→ **Exercise details**
Find all lines below containing the string "closed" and return them.

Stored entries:
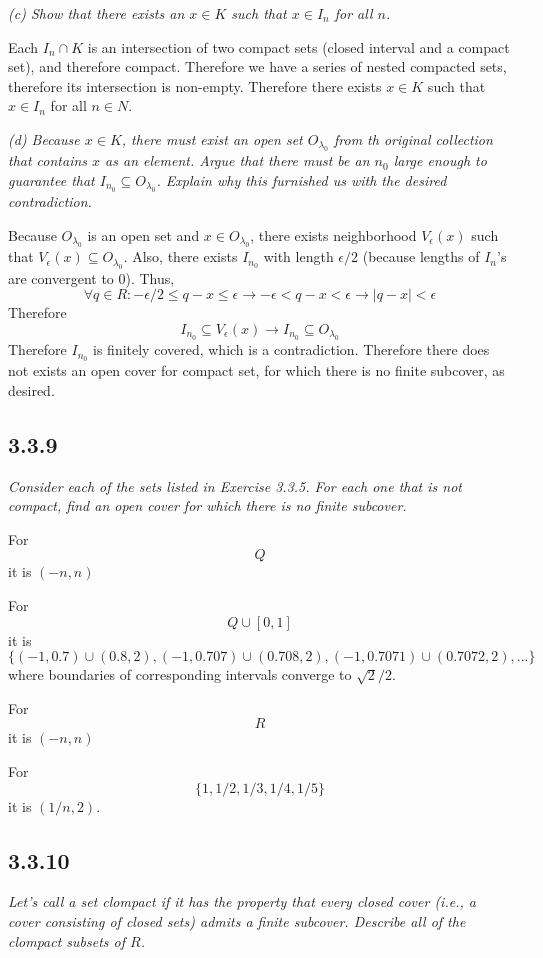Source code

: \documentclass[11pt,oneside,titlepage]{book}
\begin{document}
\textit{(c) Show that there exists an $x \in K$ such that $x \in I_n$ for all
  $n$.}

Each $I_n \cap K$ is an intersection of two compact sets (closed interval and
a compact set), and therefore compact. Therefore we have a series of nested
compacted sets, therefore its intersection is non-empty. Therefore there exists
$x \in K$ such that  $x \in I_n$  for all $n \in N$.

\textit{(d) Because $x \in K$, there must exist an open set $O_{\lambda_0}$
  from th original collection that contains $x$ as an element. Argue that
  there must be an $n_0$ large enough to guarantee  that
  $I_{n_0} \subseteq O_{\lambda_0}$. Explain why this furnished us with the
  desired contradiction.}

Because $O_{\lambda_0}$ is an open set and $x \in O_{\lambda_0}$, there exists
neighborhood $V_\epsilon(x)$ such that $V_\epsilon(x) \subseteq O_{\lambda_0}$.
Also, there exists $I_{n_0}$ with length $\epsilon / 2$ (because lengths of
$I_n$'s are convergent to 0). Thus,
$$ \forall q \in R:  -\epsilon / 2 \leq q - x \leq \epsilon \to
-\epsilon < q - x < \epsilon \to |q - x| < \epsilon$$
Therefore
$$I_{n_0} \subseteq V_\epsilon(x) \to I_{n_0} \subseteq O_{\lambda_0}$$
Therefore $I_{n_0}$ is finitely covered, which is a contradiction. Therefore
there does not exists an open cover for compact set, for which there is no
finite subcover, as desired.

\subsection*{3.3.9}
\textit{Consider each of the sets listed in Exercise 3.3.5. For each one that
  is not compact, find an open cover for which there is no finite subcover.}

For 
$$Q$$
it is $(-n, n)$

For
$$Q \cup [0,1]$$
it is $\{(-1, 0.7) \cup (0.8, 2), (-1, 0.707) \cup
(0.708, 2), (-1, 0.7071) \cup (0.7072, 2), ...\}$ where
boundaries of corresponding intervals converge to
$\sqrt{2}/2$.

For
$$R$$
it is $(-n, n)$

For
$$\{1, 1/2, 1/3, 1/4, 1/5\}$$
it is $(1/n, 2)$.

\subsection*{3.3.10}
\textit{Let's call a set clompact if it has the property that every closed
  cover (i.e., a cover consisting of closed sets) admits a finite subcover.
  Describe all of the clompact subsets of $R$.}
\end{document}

--

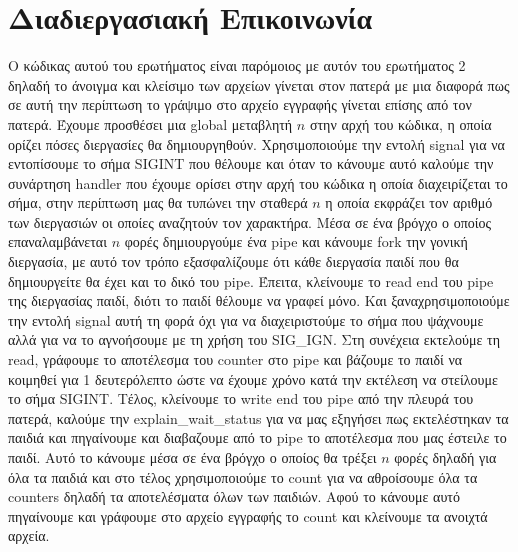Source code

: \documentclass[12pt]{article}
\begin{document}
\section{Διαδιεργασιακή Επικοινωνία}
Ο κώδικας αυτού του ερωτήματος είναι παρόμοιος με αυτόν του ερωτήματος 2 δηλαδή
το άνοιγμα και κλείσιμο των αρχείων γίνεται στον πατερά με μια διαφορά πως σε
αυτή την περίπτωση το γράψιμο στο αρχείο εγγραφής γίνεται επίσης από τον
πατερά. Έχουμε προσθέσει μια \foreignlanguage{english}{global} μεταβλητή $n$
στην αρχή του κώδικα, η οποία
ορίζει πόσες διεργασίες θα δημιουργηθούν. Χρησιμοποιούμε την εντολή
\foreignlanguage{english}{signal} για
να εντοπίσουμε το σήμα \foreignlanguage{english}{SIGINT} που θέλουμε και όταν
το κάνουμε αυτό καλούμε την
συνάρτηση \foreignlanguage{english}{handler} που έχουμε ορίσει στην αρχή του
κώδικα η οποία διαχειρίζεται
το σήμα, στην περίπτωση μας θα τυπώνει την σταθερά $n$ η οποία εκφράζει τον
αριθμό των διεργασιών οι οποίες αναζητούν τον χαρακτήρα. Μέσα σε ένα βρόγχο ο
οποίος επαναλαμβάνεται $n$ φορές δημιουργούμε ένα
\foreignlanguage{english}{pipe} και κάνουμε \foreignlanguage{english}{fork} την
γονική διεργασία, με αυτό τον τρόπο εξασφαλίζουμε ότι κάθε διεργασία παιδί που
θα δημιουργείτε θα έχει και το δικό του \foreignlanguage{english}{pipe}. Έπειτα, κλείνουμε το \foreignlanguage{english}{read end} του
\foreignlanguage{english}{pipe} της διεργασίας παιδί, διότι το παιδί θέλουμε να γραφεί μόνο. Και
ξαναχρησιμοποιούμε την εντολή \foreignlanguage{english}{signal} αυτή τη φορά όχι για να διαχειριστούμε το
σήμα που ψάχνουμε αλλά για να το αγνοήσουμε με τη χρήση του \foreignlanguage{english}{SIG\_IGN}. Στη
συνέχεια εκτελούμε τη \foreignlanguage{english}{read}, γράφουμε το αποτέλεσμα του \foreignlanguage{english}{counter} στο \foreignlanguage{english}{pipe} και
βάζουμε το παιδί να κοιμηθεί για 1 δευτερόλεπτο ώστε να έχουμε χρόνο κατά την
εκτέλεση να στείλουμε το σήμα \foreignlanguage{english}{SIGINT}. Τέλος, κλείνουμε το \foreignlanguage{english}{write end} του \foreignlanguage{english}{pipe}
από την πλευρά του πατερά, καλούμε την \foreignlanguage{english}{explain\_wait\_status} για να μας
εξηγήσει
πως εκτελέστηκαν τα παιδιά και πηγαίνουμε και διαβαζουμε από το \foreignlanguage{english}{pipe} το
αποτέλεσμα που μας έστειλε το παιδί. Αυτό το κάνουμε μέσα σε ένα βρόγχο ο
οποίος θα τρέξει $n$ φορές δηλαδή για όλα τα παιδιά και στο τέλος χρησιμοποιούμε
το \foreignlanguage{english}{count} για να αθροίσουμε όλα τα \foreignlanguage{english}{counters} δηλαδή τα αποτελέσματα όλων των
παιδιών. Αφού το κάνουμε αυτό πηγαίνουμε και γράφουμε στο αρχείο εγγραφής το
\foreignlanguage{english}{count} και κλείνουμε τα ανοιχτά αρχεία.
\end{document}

...

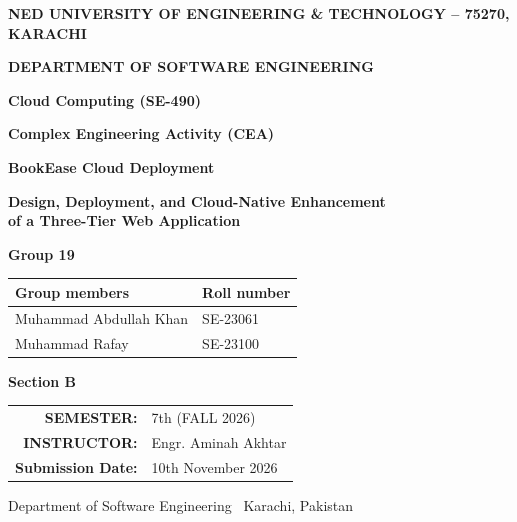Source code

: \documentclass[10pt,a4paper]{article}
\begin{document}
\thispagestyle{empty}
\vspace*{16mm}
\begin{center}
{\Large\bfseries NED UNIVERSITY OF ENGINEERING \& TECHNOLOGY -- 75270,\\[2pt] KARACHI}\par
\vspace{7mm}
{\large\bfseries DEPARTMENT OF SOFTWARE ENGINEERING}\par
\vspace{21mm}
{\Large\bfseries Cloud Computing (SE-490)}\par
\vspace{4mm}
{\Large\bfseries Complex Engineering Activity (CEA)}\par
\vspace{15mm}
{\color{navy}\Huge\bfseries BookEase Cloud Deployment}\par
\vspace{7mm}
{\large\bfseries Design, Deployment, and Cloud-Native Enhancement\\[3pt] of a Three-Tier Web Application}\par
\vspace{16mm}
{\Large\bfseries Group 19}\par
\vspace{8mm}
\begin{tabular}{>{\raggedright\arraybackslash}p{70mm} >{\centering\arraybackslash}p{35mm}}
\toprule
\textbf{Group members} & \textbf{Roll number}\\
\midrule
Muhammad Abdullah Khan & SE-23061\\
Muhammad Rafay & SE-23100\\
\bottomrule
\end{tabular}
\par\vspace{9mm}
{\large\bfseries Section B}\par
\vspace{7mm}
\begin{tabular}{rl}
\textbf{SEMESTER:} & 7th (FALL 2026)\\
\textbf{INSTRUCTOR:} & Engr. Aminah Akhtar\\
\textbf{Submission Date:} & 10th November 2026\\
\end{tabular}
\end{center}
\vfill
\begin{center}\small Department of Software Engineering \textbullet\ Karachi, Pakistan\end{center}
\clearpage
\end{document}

→ **Solved problem**
Each $I_n \cap K$ is an intersection of two compact sets (closed interval and
\textit{Let's call a set clompact if it has the property that every closed
  cover (i.e., a cover consisting of closed sets) admits a finite subcover.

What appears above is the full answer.